- _TASK DETAILS_: Check each line below for the word "tool". Then give only how many lines have it.

- _EXERCISE INPUT_:
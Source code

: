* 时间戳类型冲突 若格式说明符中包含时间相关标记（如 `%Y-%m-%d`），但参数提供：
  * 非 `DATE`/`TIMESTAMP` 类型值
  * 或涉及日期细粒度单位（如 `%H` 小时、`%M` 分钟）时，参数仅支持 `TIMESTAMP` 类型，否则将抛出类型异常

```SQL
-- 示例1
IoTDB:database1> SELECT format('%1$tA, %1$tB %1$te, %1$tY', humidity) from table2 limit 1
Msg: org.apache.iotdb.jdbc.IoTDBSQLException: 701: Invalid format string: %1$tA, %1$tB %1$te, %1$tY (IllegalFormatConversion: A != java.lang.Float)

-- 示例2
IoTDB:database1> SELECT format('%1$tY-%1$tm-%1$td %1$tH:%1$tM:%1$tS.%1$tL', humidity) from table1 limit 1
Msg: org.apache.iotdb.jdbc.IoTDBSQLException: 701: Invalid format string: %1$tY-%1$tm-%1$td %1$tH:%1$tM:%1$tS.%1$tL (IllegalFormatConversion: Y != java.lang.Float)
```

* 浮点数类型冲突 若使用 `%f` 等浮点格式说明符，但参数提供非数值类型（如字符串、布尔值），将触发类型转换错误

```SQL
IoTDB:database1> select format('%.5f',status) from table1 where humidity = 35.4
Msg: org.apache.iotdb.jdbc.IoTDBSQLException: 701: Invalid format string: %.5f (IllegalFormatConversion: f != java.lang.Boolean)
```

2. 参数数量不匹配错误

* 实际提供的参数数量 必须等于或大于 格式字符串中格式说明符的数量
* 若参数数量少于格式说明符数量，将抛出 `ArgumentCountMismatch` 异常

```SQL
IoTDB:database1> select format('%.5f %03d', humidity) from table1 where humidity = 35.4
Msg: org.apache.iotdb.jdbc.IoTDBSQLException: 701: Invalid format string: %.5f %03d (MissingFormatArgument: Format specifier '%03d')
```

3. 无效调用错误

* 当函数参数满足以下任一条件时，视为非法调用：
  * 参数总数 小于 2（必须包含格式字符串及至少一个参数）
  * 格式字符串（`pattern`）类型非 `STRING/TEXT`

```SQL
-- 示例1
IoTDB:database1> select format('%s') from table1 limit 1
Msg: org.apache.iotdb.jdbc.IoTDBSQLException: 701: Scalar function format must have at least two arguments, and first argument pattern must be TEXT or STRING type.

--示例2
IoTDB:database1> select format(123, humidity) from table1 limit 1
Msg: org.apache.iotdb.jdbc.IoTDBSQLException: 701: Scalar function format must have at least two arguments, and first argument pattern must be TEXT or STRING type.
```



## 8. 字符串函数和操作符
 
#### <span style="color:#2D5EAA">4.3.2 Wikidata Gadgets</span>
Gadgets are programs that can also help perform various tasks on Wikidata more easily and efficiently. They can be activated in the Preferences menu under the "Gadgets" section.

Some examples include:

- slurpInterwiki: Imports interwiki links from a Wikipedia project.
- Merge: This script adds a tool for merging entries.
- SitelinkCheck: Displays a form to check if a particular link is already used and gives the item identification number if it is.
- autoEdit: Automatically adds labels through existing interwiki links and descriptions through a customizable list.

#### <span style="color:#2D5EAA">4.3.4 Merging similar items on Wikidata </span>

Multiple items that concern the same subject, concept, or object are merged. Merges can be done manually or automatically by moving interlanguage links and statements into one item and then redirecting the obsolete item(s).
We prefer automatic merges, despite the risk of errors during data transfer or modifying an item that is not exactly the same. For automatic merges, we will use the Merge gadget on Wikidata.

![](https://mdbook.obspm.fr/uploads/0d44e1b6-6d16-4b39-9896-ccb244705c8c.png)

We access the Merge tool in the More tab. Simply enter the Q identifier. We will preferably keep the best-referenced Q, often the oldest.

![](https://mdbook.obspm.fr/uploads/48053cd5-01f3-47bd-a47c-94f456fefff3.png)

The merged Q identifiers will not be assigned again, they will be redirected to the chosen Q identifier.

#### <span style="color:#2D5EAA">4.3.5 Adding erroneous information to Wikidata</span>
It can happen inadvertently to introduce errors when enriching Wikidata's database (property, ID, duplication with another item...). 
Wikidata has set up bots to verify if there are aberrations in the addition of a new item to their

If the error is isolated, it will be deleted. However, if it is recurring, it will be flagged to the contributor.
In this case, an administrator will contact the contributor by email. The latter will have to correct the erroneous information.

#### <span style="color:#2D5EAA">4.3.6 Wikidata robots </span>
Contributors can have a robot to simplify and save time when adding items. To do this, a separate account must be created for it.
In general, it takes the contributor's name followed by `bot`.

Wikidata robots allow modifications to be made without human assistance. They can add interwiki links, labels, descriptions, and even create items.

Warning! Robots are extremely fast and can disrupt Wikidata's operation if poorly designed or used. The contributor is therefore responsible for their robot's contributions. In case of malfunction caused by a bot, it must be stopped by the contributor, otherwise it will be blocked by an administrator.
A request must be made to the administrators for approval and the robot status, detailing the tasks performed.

- _WRITTEN RESPONSE_: 2